● **What to produce**: Which lines belong in your copy? Those from the start of the data through the line with "ideal in $R$.\\", exactly as written, without any pictures.

Stored data:
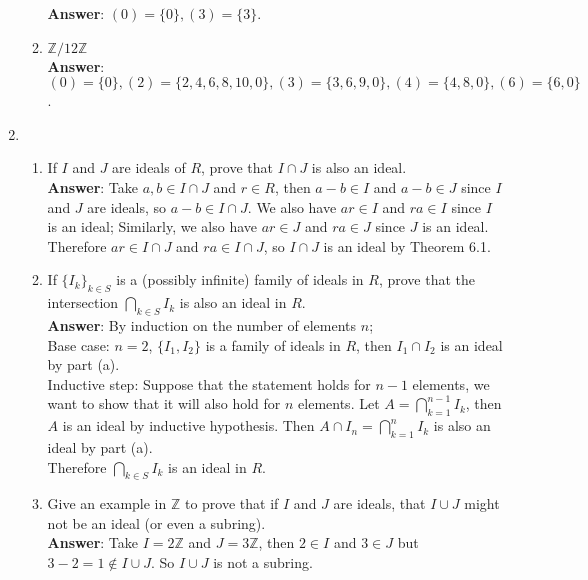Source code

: \documentclass{article}
\begin{document}
\begin{enumerate}
\begin{enumerate}
                        \textbf{Answer}: $(0)=\{0\},(3)=\{3\}$.
                  \item $\mathbb{Z}/12\mathbb{Z}$\\
                        \textbf{Answer}: $(0)=\{0\},(2)=\{2,4,6,8,10,0\},(3)=\{3,6,9,0\},(4)=\{4,8,0\},(6)=\{6,0\}$.
            \end{enumerate}
      \item
            \begin{enumerate}
                  \item If $I$ and $J$ are ideals of $R$, prove that $I\cap J$ is also an ideal.\\
                        \textbf{Answer}: Take $a,b\in I\cap J$ and $r\in R$, then $a-b\in I$ and $a-b\in J$ since $I$ and $J$ are ideals, so $a-b\in I\cap J$. We also have $ar\in I$ and $ra\in I$ since $I$ is an ideal; Similarly, we also have $ar\in J$ and $ra\in J$ since $J$ is an ideal. Therefore $ar\in I\cap J$ and $ra\in I\cap J$, so $I\cap J$ is an ideal by Theorem 6.1.
                  \item If $\{I_k\}_{k\in S}$ is a (possibly infinite) family of ideals in $R$, prove that the intersection $\bigcap_{k\in S}I_k$ is also an ideal in $R$.\\
                        \textbf{Answer}: By induction on the number of elements $n$;\\
                        Base case: $n=2$, $\{I_1,I_2\}$ is a family of ideals in $R$, then $I_1\cap I_2$ is an ideal by part (a).\\
                        Inductive step: Suppose that the statement holds for $n-1$ elements, we want to show that it will also hold for $n$ elements. Let $A=\bigcap_{k=1}^{n-1}I_k$, then $A$ is an ideal by inductive hypothesis. Then $A\cap I_n=\bigcap_{k=1}^nI_k$ is also an ideal by part (a).\\
                        Therefore $\bigcap_{k\in S}I_k$ is an ideal in $R$.
                  \item Give an example in $\mathbb{Z}$ to prove that if $I$ and $J$ are ideals, that $I\cup J$ might not be an ideal (or even a subring).\\
                        \textbf{Answer}: Take $I=2\mathbb{Z}$ and $J=3\mathbb{Z}$, then $2\in I$ and $3\in J$ but $3-2=1\notin I\cup J$. So $I\cup J$ is not a subring.
            \end{enumerate}
\end{enumerate}
\end{document}
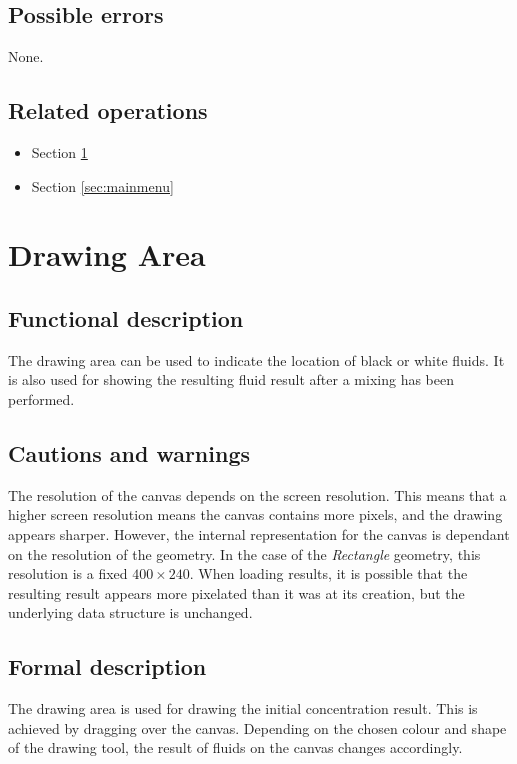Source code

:   \subsection*{Possible errors}
  None.

  \subsection*{Related operations}
  \begin{itemize}
    \item Section \ref{sec:drawingarea}
    \item Section \ref{sec:mainmenu}
  \end{itemize}

\section{Drawing Area}
\label{sec:drawingarea}
  \subsection*{Functional description}
  The drawing area can be used to indicate the location of black or white fluids. It is also used for showing the resulting fluid result after a mixing has been performed.
  
  \subsection*{Cautions and warnings}
  The resolution of the canvas depends on the screen resolution. This means that a higher screen resolution means the canvas contains more pixels, and the drawing appears sharper. However, the internal representation for the canvas is dependant on the resolution of the geometry. In the case of the \emph{Rectangle} geometry, this resolution is a fixed $400 \times 240$. When loading results, it is possible that the resulting result appears more pixelated than it was at its creation, but the underlying data structure is unchanged.
  
  \subsection*{Formal description}
  The drawing area is used for drawing the initial concentration result. This is achieved by dragging over the canvas. Depending on the chosen colour and shape of the drawing tool, the result of fluids on the canvas changes accordingly.
  
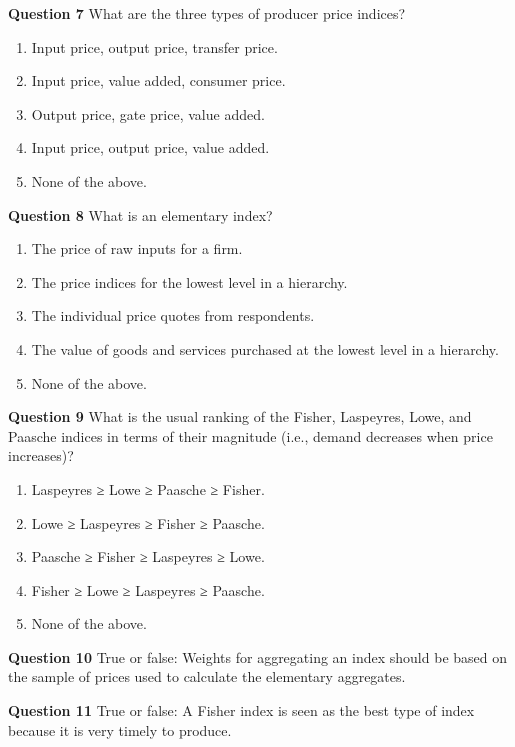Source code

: \documentclass[]{article}
\begin{document}
\textbf{Question 7} What are the three types of producer price indices?

\begin{enumerate}
\def\labelenumi{\alph{enumi})}
\item
  Input price, output price, transfer price.
\item
  Input price, value added, consumer price.
\item
  Output price, gate price, value added.
\item
  Input price, output price, value added.
\item
  None of the above.
\end{enumerate}

\textbf{Question 8} What is an elementary index?

\begin{enumerate}
\def\labelenumi{\alph{enumi})}
\item
  The price of raw inputs for a firm.
\item
  The price indices for the lowest level in a hierarchy.
\item
  The individual price quotes from respondents.
\item
  The value of goods and services purchased at the lowest level in a hierarchy.
\item
  None of the above.
\end{enumerate}

\textbf{Question 9} What is the usual ranking of the Fisher, Laspeyres, Lowe, and Paasche indices in terms of their magnitude (i.e., demand decreases when price increases)?

\begin{enumerate}
\def\labelenumi{\alph{enumi})}
\item
  Laspeyres ≥ Lowe ≥ Paasche ≥ Fisher.
\item
  Lowe ≥ Laspeyres ≥ Fisher ≥ Paasche.
\item
  Paasche ≥ Fisher ≥ Laspeyres ≥ Lowe.
\item
  Fisher ≥ Lowe ≥ Laspeyres ≥ Paasche.
\item
  None of the above.
\end{enumerate}

\textbf{Question 10} True or false: Weights for aggregating an index should be based on the sample of prices used to calculate the elementary aggregates.

\textbf{Question 11} True or false: A Fisher index is seen as the best type of index because it is very timely to produce.
\end{document}
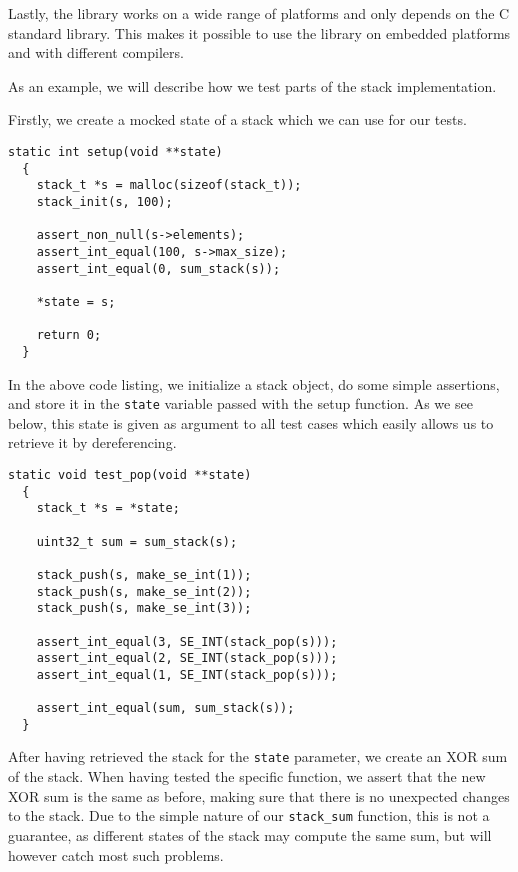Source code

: Lastly, the library works on a wide range of platforms and only depends on the C
standard library. This makes it possible to use the library on embedded
platforms and with different compilers.

As an example, we will describe how we test parts of the stack implementation.

Firstly, we create a mocked state of a stack which we can use for our tests.

\begin{lstlisting}[language={[ANSI]C},caption={Unit-test setup procedure}]
  static int setup(void **state)
  {
    stack_t *s = malloc(sizeof(stack_t));
    stack_init(s, 100);

    assert_non_null(s->elements);
    assert_int_equal(100, s->max_size);
    assert_int_equal(0, sum_stack(s));

    *state = s;

    return 0;
  }
\end{lstlisting}

In the above code listing, we initialize a stack object, do some simple
assertions, and store it in the {\tt state} variable passed with the setup
function. As we see below, this state is given as argument to all test cases
which easily allows us to retrieve it by dereferencing.

\begin{lstlisting}[language={[ANSI]C},caption={Unit-test of {\tt stack\_pop}}]
  static void test_pop(void **state)
  {
    stack_t *s = *state;

    uint32_t sum = sum_stack(s);

    stack_push(s, make_se_int(1));
    stack_push(s, make_se_int(2));
    stack_push(s, make_se_int(3));

    assert_int_equal(3, SE_INT(stack_pop(s)));
    assert_int_equal(2, SE_INT(stack_pop(s)));
    assert_int_equal(1, SE_INT(stack_pop(s)));

    assert_int_equal(sum, sum_stack(s));
  }
\end{lstlisting}

After having retrieved the stack for the {\tt state} parameter, we create an XOR
sum of the stack. When having tested the specific function, we assert that the
new XOR sum is the same as before, making sure that there is no unexpected
changes to the stack. Due to the simple nature of our {\tt stack\_sum} function,
this is not a guarantee, as different states of the stack may compute the same
sum, but will however catch most such problems. %

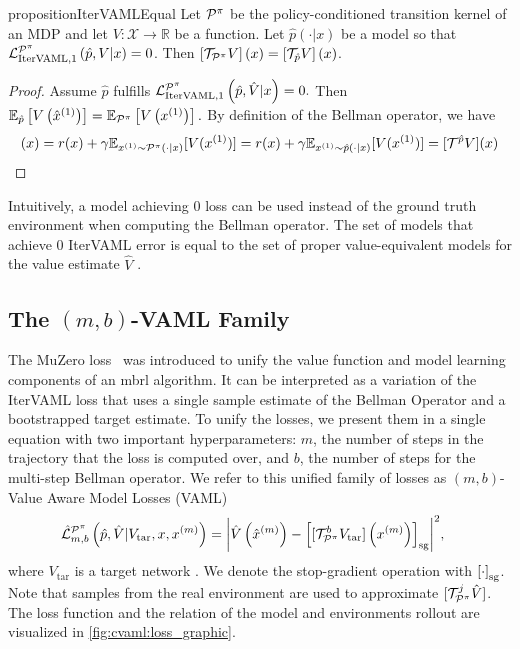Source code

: \begin{restatable}{proposition}{IterVAMLEqual}{\textcite{itervaml}}\label{prop:cvaml:1_1}
    Let $\P^\pi$ be the policy-conditioned transition kernel of an MDP and let $V: \mathcal{X} \rightarrow \mathbb{R}$ be a function.
    Let $\hat{p}(\cdot|x)$ be a model so that ${\mathcal{L}}^{\P^\pi}_{\mathrm{IterVAML}, 1}\left(\hat{p},V|x\right) = 0$.
    Then $\squareb{\mathcal{T}_{\P^\pi} V }(x) = \squareb{\mathcal{T}_{\hat{p}} V }(x)$.
\end{restatable}
\begin{proof}
    Assume $\hat{p}$ fulfills ${\mathcal{L}}^{\P^\pi}_{\mathrm{IterVAML}, 1}\left(\hat{p},\hat{V}|x\right) = 0.$ Then $\mathbb{E}_{\hat{p}}\left[V\left(\hat{x}^{(1)}\right)\right] = \mathbb{E}_{\P^\pi}\left[V\left(x^{(1)}\right)\right].$ By definition of the Bellman operator, we have
    \begin{align}
        [\mathcal{T}^{\P^\pi} V](x) = r(x) + \gamma \mathbb{E}_{x^{(1)}\sim \P^\pi(\cdot|x)}[V(x^{(1)})] = r(x) + \gamma \mathbb{E}_{x^{(1)}\sim \hat{p}(\cdot|x)}[V(x^{(1)})] = [\mathcal{T}^{\hat{p}}V](x)
    \end{align}
\end{proof}

Intuitively, a model achieving $0$ loss can be used instead of the ground truth environment when computing the Bellman operator.
The set of models that achieve $0$ IterVAML error is equal to the set of proper value-equivalent models for the value estimate $\hat{V}$ \cite{grimm2021proper}.

\subsection{The $(m,b)$-VAML Family}
The MuZero loss~\parencite{schrittwieser2020mastering} was introduced to unify the value function and model learning components of an \ac{mbrl} algorithm.
It can be interpreted as a variation of the IterVAML loss that uses a single sample estimate of the Bellman Operator and a bootstrapped target estimate. 
To unify the losses, we present them in a single equation with two important hyperparameters: $m$, the number of steps in the trajectory that the loss is computed over, and $b$, the number of steps for the multi-step Bellman operator.
We refer to this unified family of losses as $(m,b)$-Value Aware Model Losses (VAML)
\begin{align}
    & \hat{\mathcal{L}}^{\P^\pi}_{m,b}\left(\hat{p},\hat{V}|V_\mathrm{tar},x, x^{(m)}\right) = \biggl|\hat{V}\roundb{\hat{x}^{(m)}} - 
    \squareb{[\mathcal{T}_{\P^\pi}^b V_\mathrm{tar}]\roundb{x^{(m)}}}_\mathrm{sg}\biggr|^2, \label{eq:cvaml:dal_loss}
\end{align}
%
where $V_\mathrm{tar}$ is a target network \parencite{mnih2013playing}.
We denote the stop-gradient operation with $\squareb{\cdot}_\mathrm{sg}$.
Note that samples from the real environment are used to approximate $[\mathcal{T}_{\P^\pi}^j \hat{V}]$.
The loss function and the relation of the model and environments rollout are visualized in \autoref{fig:cvaml:loss_graphic}.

● **Worked solution**:
Source code

: \documentclass{article}
\begin{document}
\begin{enumerate}
\begin{enumerate}
                        \textbf{Answer}: $(0)=\{0\},(3)=\{3\}$.
                  \item $\mathbb{Z}/12\mathbb{Z}$\\
                        \textbf{Answer}: $(0)=\{0\},(2)=\{2,4,6,8,10,0\},(3)=\{3,6,9,0\},(4)=\{4,8,0\},(6)=\{6,0\}$.
            \end{enumerate}
      \item
            \begin{enumerate}
                  \item If $I$ and $J$ are ideals of $R$, prove that $I\cap J$ is also an ideal.\\
                        \textbf{Answer}: Take $a,b\in I\cap J$ and $r\in R$, then $a-b\in I$ and $a-b\in J$ since $I$ and $J$ are ideals, so $a-b\in I\cap J$. We also have $ar\in I$ and $ra\in I$ since $I$ is an ideal; Similarly, we also have $ar\in J$ and $ra\in J$ since $J$ is an ideal. Therefore $ar\in I\cap J$ and $ra\in I\cap J$, so $I\cap J$ is an ideal by Theorem 6.1.
                  \item If $\{I_k\}_{k\in S}$ is a (possibly infinite) family of ideals in $R$, prove that the intersection $\bigcap_{k\in S}I_k$ is also an ideal in $R$.\\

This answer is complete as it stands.